28.  Pump Me Up (Barbados)

This mid-nineties song more than any introduced Edwin Yearwood and Krosfyah to the region (important names to the Soca world, go and Google) “Pump Me Up” was at that time a very fresh approach to Carnival music and was responsible in large part for the eventual establishment of Ragga/Groovy Soca as a sub-genre of its own. Edwin’s vocals are unmistakable, and he continued from where David Rudder left off, by placing a R&B singing style into the rhythms of the Anglo-Caribbean.  A must check for anyone interested in what Barbadians term Ragga Soca and the Trinidadians call Groovy Soca.

27.  Turn Me On (St. Vincent)

Kevyn Lyttle’s smash hit is possibly the most popular Ragga Soca/Groovy Soca song ever.  This early noughties number propelled Lyttle to success in 2004 and for a while threatened to open the door to Ragga/Groovy becoming the next ‘big’ thing. That did not materialise however but both the genre and the track live on.

26.  Balance Batty (Dominica)

Bouyon was a style developed by Dominican group WCK. This track is the best representative of the genre and WCK gained tremendous popularity within the region from it.

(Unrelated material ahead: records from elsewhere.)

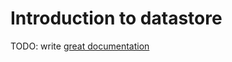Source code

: # Introduction to datastore

TODO: write [great documentation](http://jacobian.org/writing/what-to-write/)
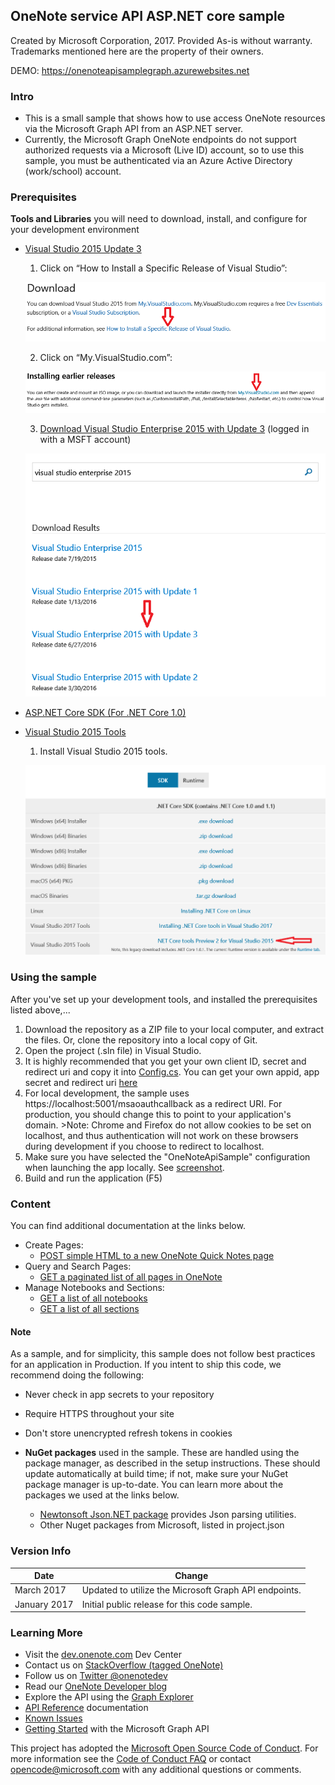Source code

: OneNote service API ASP.NET core sample
---------------------------------------

Created by Microsoft Corporation, 2017. Provided As-is without warranty. Trademarks mentioned here are the property of their owners.

DEMO: https://onenoteapisamplegraph.azurewebsites.net

### Intro

-	This is a small sample that shows how to use access OneNote resources via the Microsoft Graph API from an ASP.NET server.
-	Currently, the Microsoft Graph OneNote endpoints do not support authorized requests via a Microsoft (Live ID) account, so to use this sample, you must be authenticated via an Azure Active Directory (work/school) account.

### Prerequisites

**Tools and Libraries** you will need to download, install, and configure for your development environment

* [Visual Studio 2015 Update 3](https://www.visualstudio.com/en-us/news/releasenotes/vs2015-update3-vs) 
  1. Click on “How to Install a Specific Release of Visual Studio”: 
  
  ![Download earlier release of Visual Studio](./images/HowToInstall.png)

  2. Click on “My.VisualStudio.com”: 
  
  ![Click on "My.VisualStudio.com"](./images/InstallingEarlierReleases.png)

  3. [Download Visual Studio Enterprise 2015 with Update 3](https://my.visualstudio.com/downloads?q=visual%20studio%20enterprise%202015) (logged in with a MSFT account) 
  
  ![Installing Earlier Releases](./images/VisualStudioEnterpriseSearch.png)

* [ASP.NET Core SDK (For .NET Core 1.0)](https://www.microsoft.com/net/download/core)

* [Visual Studio 2015 Tools](https://www.microsoft.com/net/download/core)
  1. Install Visual Studio 2015 tools. 
  
  ![Visual Studio Tools Install](./images/VisualStudioToolsInstall.png)

### Using the sample

After you've set up your development tools, and installed the prerequisites listed above,...

1.	Download the repository as a ZIP file to your local computer, and extract the files. Or, clone the repository into a local copy of Git.
2.	Open the project (.sln file) in Visual Studio.
3.	It is highly recommended that you get your own client ID, secret and redirect uri and copy it into [Config.cs](https://github.com/OneNoteDev/OneNoteApiSampleAspNetCore/blob/master/src/OneNoteApiSample/Config.cs#L9). You can get your own appid, app secret and redirect uri [here](http://developer.microsoft.com/en-us/graph/docs/authorization/auth_register_app_v2)
4.	For local development, the sample uses https://localhost:5001/msaoauthcallback as a redirect URI. For production, you should change this to point to your application's domain. >Note: Chrome and Firefox do not allow cookies to be set on localhost, and thus authentication will not work on these browsers during development if you choose to redirect to localhost.
5.	Make sure you have selected the "OneNoteApiSample" configuration when launching the app locally. See [screenshot](https://github.com/OneNoteDev/OneNoteApiSampleAspNetCore/blob/master/images/OneNoteApiSampleConfiguration.PNG).
6.	Build and run the application (F5)

### Content

You can find additional documentation at the links below.

-	Create Pages:
	-	[POST simple HTML to a new OneNote Quick Notes page](https://developer.microsoft.com/en-us/graph/docs/api-reference/beta/api/notes_post_pages)
-	Query and Search Pages:
	-	[GET a paginated list of all pages in OneNote](https://developer.microsoft.com/en-us/graph/docs/api-reference/beta/api/notes_list_pages)
-	Manage Notebooks and Sections:
	-	[GET a list of all notebooks](https://developer.microsoft.com/en-us/graph/docs/api-reference/beta/api/notes_list_notebooks)
	-	[GET a list of all sections](https://developer.microsoft.com/en-us/graph/docs/api-reference/beta/api/notes_list_sections)

#### Note

As a sample, and for simplicity, this sample does not follow best practices for an application in Production. If you intent to ship this code, we recommend doing the following:

-	Never check in app secrets to your repository
-	Require HTTPS throughout your site
-	Don't store unencrypted refresh tokens in cookies

-	**NuGet packages** used in the sample. These are handled using the package manager, as described in the setup instructions. These should update automatically at build time; if not, make sure your NuGet package manager is up-to-date. You can learn more about the packages we used at the links below.

	-	[Newtonsoft Json.NET package](http://newtonsoft.com/) provides Json parsing utilities.
	-	Other Nuget packages from Microsoft, listed in project.json

### Version Info

| Date         | Change                                                |
|--------------|-------------------------------------------------------|
| March 2017   | Updated to utilize the Microsoft Graph API endpoints. |
| January 2017 | Initial public release for this code sample.          |

### Learning More

-	Visit the [dev.onenote.com](http://dev.onenote.com) Dev Center
-	Contact us on [StackOverflow (tagged OneNote)](http://go.microsoft.com/fwlink/?LinkID=390182)
-	Follow us on [Twitter @onenotedev](http://www.twitter.com/onenotedev)
-	Read our [OneNote Developer blog](http://go.microsoft.com/fwlink/?LinkID=390183)
-	Explore the API using the [Graph Explorer](https://developer.microsoft.com/en-us/graph/graph-explorer)
-	[API Reference](https://developer.microsoft.com/en-us/graph/docs/api-reference/beta/resources/notes) documentation
-	[Known Issues](https://developer.microsoft.com/en-us/graph/docs/overview/release_notes)
-	[Getting Started](https://developer.microsoft.com/en-us/graph/docs/get-started/get-started) with the Microsoft Graph API

This project has adopted the [Microsoft Open Source Code of Conduct](https://opensource.microsoft.com/codeofconduct/). For more information see the [Code of Conduct FAQ](https://opensource.microsoft.com/codeofconduct/faq/) or contact [opencode@microsoft.com](mailto:opencode@microsoft.com) with any additional questions or comments.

Sung in English, this song still gets the party going with their “Concentration” command. Possibly one of the most important Dominican Soca tunes outside of the influential Exile One group.

25.  Get Something and Wave (Trinidad)

Super Blue/Blue Boy has been one of the most successful Soca artists in Trinidad. This song, “Get Something and Wave,” confirmed his legacy, as it not only won the Road March that year, but started a whole change in partying at Soca fetes, where instead of dancing alone, waving emerged as the thing to do. Described at the time as a fad, this style of partying has been going strong for the last 20 years.

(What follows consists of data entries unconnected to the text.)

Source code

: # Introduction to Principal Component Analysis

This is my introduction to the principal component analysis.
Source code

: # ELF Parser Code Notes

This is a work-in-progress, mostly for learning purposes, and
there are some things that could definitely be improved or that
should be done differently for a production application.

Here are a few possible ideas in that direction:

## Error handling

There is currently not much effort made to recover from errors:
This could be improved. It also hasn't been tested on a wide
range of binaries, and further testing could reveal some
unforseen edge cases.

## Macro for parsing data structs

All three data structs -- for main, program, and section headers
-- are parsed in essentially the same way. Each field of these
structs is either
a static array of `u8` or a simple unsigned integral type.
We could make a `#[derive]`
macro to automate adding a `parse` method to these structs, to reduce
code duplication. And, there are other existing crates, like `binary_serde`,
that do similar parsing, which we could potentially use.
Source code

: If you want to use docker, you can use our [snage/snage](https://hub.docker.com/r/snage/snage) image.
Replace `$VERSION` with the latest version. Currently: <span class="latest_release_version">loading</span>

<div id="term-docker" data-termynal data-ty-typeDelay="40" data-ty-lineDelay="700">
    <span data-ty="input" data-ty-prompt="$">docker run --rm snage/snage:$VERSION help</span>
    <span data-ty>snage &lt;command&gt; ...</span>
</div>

24. Ragga Ragga (Barbados)

This song was not meant to be taken seriously and was in fact a filler on Red Plastic Bag’s 1993 album. However, its impact has been far-reaching with this song being a true watershed recording and being played from Panama to Chicago. It also propelled Red Plastic Bag’s career and put the studio where it was recorded, Chambers studio, run by Nicholas Brancker firmly on the map.

23. Wicked Jab (Grenada)

Wicked Jab comes from Grenadian artist Tallpree and is but one in the long line of Jab songs from Grenada. The Jab Jab is a feature of Jouvert and once again Tallpree pays tribute. Notice the conspicuous conch rhythm which is a characteristic of the Jab songs. Needless to say this one would obliterate any party in the Spice Isle.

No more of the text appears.